=== WORK INSTRUCTION ===
Pick out the lines below that include the string "twheeloc".
-- Opening Marker --
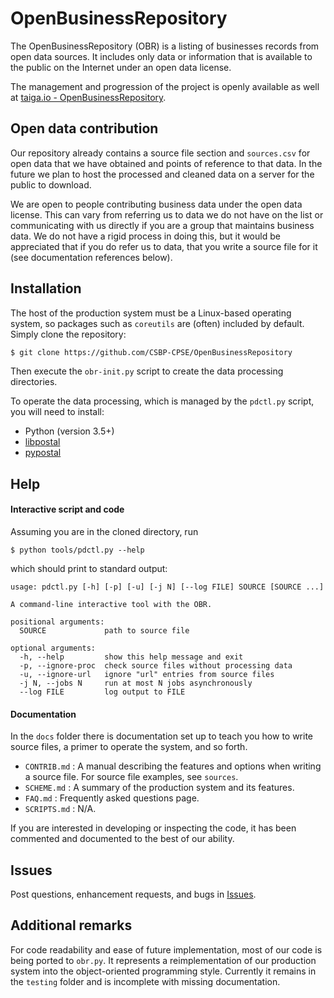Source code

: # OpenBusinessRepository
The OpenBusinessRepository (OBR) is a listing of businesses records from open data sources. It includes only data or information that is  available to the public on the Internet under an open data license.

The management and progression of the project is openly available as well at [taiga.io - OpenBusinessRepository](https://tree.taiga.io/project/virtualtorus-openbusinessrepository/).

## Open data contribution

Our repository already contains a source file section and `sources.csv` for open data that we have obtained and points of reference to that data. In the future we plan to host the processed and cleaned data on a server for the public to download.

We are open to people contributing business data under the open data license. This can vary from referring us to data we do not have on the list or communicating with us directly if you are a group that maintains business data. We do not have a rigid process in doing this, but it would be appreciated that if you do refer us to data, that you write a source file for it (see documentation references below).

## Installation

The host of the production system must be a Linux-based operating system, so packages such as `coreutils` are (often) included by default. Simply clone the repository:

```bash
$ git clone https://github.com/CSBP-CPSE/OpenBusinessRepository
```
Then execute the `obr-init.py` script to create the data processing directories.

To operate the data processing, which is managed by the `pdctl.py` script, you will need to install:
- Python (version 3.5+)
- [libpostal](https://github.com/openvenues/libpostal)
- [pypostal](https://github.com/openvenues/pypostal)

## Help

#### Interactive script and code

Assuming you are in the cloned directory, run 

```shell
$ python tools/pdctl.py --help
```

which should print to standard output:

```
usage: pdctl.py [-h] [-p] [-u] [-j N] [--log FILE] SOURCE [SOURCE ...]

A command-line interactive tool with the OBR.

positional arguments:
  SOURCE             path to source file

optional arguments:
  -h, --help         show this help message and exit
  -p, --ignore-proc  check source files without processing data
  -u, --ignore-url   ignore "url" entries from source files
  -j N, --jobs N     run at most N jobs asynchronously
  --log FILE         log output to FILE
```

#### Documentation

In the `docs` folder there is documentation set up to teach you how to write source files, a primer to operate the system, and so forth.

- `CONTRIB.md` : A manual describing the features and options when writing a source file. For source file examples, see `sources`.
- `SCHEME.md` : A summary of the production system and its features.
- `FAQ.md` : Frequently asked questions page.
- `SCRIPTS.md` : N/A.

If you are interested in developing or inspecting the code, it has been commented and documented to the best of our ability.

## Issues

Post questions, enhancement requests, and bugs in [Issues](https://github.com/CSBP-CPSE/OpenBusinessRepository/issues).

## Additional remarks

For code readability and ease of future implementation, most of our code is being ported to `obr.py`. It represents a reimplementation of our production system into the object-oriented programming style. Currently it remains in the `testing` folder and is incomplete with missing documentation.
-- Closing Marker --
-- Opening Marker --
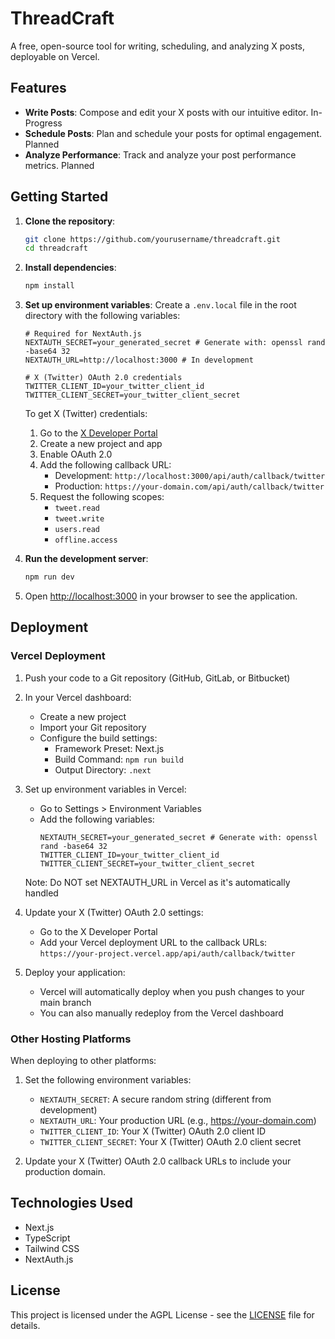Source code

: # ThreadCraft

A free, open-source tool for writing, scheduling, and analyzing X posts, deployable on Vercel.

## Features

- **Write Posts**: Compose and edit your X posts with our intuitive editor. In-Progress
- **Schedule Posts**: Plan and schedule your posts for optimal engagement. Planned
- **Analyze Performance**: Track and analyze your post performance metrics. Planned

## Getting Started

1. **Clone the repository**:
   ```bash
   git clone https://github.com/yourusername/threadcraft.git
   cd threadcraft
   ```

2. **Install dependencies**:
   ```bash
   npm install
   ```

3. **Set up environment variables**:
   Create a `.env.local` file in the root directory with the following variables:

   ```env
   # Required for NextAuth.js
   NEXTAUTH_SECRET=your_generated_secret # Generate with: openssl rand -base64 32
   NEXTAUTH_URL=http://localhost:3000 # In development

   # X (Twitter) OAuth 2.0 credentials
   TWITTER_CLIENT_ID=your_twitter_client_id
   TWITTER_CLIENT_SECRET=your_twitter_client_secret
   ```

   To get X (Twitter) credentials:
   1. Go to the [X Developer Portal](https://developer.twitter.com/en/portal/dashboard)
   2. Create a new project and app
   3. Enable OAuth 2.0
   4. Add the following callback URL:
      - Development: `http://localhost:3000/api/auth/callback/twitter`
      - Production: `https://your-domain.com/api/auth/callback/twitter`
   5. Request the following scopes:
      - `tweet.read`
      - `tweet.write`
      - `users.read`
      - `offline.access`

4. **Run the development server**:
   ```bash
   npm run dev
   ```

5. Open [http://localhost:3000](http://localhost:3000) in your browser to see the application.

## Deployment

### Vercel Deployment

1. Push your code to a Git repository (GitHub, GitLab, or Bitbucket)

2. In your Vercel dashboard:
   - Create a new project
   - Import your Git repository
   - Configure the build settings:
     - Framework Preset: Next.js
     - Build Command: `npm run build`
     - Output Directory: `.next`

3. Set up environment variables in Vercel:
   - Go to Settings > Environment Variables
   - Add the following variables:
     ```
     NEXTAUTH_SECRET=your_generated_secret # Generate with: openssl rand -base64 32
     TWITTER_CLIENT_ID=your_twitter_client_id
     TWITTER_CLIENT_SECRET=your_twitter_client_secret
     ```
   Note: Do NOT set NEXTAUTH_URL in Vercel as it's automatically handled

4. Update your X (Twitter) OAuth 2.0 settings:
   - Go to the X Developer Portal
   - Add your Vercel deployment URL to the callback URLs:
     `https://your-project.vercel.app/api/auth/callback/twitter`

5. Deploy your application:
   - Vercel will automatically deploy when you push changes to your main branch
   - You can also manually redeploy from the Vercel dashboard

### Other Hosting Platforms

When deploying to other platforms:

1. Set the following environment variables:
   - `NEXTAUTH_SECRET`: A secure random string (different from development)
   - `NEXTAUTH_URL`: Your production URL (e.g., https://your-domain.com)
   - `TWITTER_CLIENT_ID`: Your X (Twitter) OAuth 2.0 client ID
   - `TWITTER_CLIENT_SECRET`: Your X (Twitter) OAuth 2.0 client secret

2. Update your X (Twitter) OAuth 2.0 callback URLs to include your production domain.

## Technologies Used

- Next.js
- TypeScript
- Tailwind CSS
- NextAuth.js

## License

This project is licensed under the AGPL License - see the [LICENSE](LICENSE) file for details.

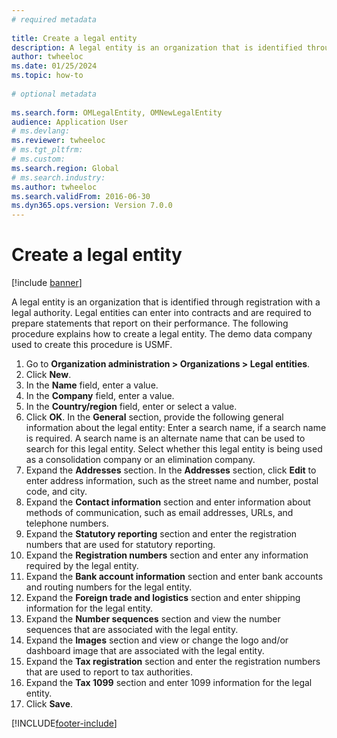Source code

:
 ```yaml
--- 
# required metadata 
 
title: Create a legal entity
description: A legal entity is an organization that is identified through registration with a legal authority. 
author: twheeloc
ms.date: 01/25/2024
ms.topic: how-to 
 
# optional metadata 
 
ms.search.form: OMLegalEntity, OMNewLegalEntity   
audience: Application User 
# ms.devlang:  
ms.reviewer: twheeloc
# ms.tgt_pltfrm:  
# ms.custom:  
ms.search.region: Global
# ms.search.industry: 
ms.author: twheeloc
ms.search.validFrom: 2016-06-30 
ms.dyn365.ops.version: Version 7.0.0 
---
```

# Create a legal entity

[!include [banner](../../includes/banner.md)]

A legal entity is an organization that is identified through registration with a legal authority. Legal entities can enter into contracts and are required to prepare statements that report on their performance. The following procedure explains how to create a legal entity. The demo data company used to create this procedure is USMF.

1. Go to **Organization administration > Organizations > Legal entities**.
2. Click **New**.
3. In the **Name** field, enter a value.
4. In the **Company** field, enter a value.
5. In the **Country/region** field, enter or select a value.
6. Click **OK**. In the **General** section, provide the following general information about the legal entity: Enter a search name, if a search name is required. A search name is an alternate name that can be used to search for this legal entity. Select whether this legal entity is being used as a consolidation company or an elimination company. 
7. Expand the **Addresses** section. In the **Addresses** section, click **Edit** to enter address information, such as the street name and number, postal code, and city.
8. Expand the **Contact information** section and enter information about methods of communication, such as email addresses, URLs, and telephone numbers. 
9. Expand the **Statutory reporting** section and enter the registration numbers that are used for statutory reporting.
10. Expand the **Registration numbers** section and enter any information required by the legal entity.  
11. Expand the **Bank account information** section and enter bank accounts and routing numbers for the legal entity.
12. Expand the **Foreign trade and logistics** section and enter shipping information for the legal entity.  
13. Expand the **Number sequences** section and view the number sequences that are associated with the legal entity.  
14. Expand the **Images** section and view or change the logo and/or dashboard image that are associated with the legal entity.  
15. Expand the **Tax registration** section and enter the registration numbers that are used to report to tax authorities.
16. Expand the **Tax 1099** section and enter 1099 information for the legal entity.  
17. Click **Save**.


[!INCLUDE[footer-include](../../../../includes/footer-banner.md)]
-- Closing Marker --
=== OUTPUT FOR THIS TASK ===
author: twheeloc
ms.reviewer: twheeloc
ms.author: twheeloc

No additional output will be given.